Словно прорывая дыры в ткани снежной тьмы, из города доносились далекие ружейные выстрелы; и чув­ствовалось, зналось, что в России всё «поехало с основ», что в этой вьюге в России нет уже ничего, кроме пусто­ты страшной всероссийской свободы.

Из налетающей метели показался темный овал дуги и мохнатая голова лошади; скрип полозьев; и запурженный, замотанный каким-то тряпьем старичек-извозчик, подвозя солдата с винтовкой, осадил у вокзала шершавую, заиндевевшую лошаденку. Я сел в его сани, прикрыл колени полосато-пестрым рядном, с намерз­шими на нем льдинками, и длинношерстая, от снега темнобелая лошадка мягко понесла сани, ухая и ныряя в невидимых ухабах. А где-то, словно рвут коленкор, стреляют; выстрелы несутся в ветреной, несопротивля­ющейся вьюге.

– Чего стреляют-то?

– Стреляют, – дергая вожжами, подтверждающе говорит извозчик.

Я хочу завязать с ним разговор, мне неприятно молчать в этой черной метели.

– Темнота-то какая… фонари что ль перебиты?

– А кто зныт… может попорчены… – погоняя лошаденку, зачмокал извозчик; и с Козьяго болота мы скользнули в Нагорную, мимо мелькнувшей на снегу кучки каких-то вооруженных штатских

– Охрана что ль?

Извозчик не отвечает, по-привычке чмокает, пону­кает лошаденку, тропотящую мелкой рысцой. И чорт его знает, может этому молчащему старику-извозчику в этой первобытной темноте разграбленного города хо­рошо?

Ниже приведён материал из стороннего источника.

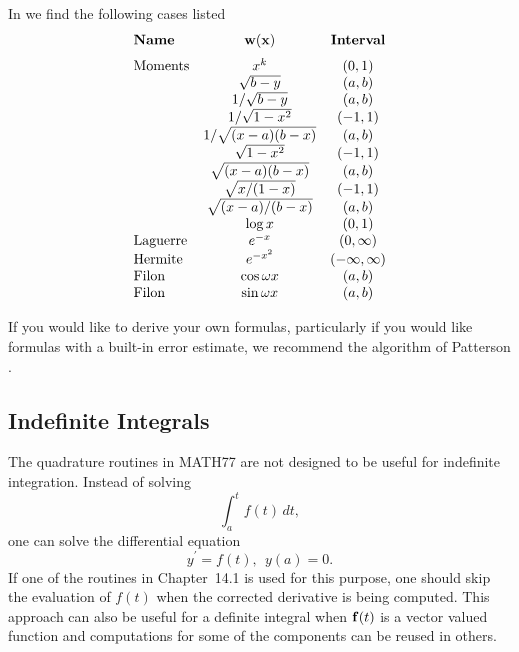 \documentclass[twoside]{MATH77}
\begin{document}
In \cite{ams55:integ-formulas} we find the following cases listed
\begin{equation*}
\begin{array}{lcc}
\text{\bf Name} & {\bf w(x)} & \text{\bf Interval}\rule[-10pt]{0pt}{15pt}\\
\text{Moments} & x^k & (0, 1) \\
 &    \sqrt{b-y} & (a, b) \\
 &  1 / \sqrt{b-y} & (a, b) \\
 &  1 / \sqrt{1-x^2} & (-1, 1) \\
 &  1 / \sqrt{(x-a)(b-x)} & (a, b) \\
 &  \sqrt{1-x^2} & (-1, 1) \\
 & \sqrt{(x-a)(b-x)} & (a, b) \\
 & \sqrt{x / (1-x)} & (-1, 1) \\
 & \sqrt{(x-a) / (b-x)} & (a, b) \\
 & \log x & (0, 1) \\
\text{Laguerre} & e^{-x} & (0, \infty) \\
\text{Hermite} & e^{-x^2} & (-\infty, \infty) \\
\text{Filon} & \cos \omega x & (a, b) \\
\text{Filon} & \sin \omega x & (a, b)
\end{array}
\end{equation*}

If you would like to derive your own formulas, particularly if you
would like formulas with a built-in error estimate, we recommend the
algorithm of Patterson \cite{Patterson:1989:AGIb}.

\subsection{Indefinite Integrals}\label{indefinite}

The quadrature routines in MATH77 are not designed to be useful for
indefinite integration.  Instead of solving
\begin{equation*}
\int_a^t f(t)\,dt,
\end{equation*}
one can solve the differential equation
\begin{equation*}
y^\prime = f(t),\ \ y(a) = 0.
\end{equation*}
If one of the routines in Chapter~14.1 is used for this purpose, one
should skip the evaluation of $f(t)$ when the corrected derivative is
being computed.  This approach can also be useful for a definite integral
when ${\bf f}(t)$ is a vector valued function and computations for some of
the components can be reused in others.
\end{document}
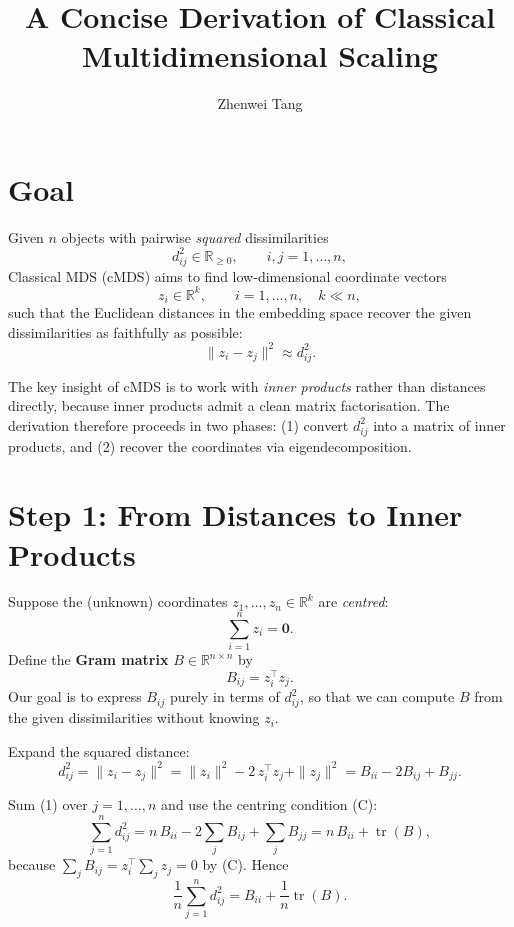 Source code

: \documentclass[11pt]{article}
\begin{document}
\title{A Concise Derivation of Classical Multidimensional Scaling}
\author{Zhenwei Tang}
\date{}
\maketitle

\section*{Goal}

Given $n$ objects with pairwise \emph{squared} dissimilarities
\[
  d_{ij}^{2} \in \mathbb{R}_{\ge 0}, \qquad i,j = 1,\dots,n,
\]
Classical MDS (cMDS) aims to find low-dimensional coordinate vectors
\[
  z_i \in \mathbb{R}^k, \qquad i = 1,\dots,n, \quad k \ll n,
\]
such that the Euclidean distances in the embedding space recover the
given dissimilarities as faithfully as possible:
\[
  \|z_i - z_j\|^2 \approx d_{ij}^{2}.
\]

The key insight of cMDS is to work with \emph{inner products} rather than
distances directly, because inner products admit a clean matrix
factorisation.  The derivation therefore proceeds in two phases:
(1) convert $d_{ij}^{2}$ into a matrix of inner products, and
(2) recover the coordinates via eigendecomposition.

\section*{Step 1: From Distances to Inner Products}

Suppose the (unknown) coordinates $z_1,\dots,z_n \in \mathbb{R}^k$ are
\emph{centred}:
\[
  \sum_{i=1}^{n} z_i = \mathbf{0}.          \tag{C}
\]
Define the \textbf{Gram matrix} $B \in \mathbb{R}^{n\times n}$ by
\[
  B_{ij} = z_i^{\top} z_j.
\]
Our goal is to express $B_{ij}$ purely in terms of $d_{ij}^{2}$, so that
we can compute $B$ from the given dissimilarities without knowing $z_i$.

Expand the squared distance:
\[
  d_{ij}^{2} = \|z_i - z_j\|^2
             = \|z_i\|^2 - 2\,z_i^{\top}z_j + \|z_j\|^2
             = B_{ii} - 2B_{ij} + B_{jj}.     \tag{1}
\]

Sum (1) over $j = 1,\dots,n$ and use the centring condition (C):
\[
  \sum_{j=1}^{n} d_{ij}^{2}
    = n\,B_{ii} - 2\sum_{j}B_{ij} + \sum_{j}B_{jj}
    = n\,B_{ii} + \operatorname{tr}(B),
\]
because $\sum_{j}B_{ij} = z_i^{\top}\!\sum_j z_j = 0$ by (C).  Hence
\[
  \frac{1}{n}\sum_{j=1}^{n} d_{ij}^{2}
    = B_{ii} + \frac{1}{n}\operatorname{tr}(B).  \tag{2}
\]
\end{document}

В окне нашего дома я сразу, всем существом, узнаю оранжевый свет: лампу матери с светло-желтым аба­журом. Наше крыльцо под круглым навесом занесено снеговым пухом. Повернувшись с козел, извозчик от­стегивает рядно и, сняв галицу, протягивает за пол­тинником согнутую, теплую ладонь. А у нас в доме, метнувшись, в окне пробегает тень; это мать увидела, дождалась.

Визжа полозьями, извозчик отъехал, скрылся в ме­тели. В темноте я стою один на морозной улице, у двери родного дома. На крыльце остались резко-черные следы подошедших к двери моих сапог. И в секунды ожиданья, что сейчас эта коричневая с шариками, с детства знакомая дверь откроется, в сознании почему-то молнией проносится то, что обычно называется «вся жизнь». Мне хорошо и жутко. Долго не попадая, торо­пясь, в замке возится, скрежещет ключ. Но вот, отва­ливая наметенный снег, дверь отворяется и я тут же обнимаю темное очертание что-то шепчущей, плачущей няни Анны Григорьевны, а за ней спешит мать.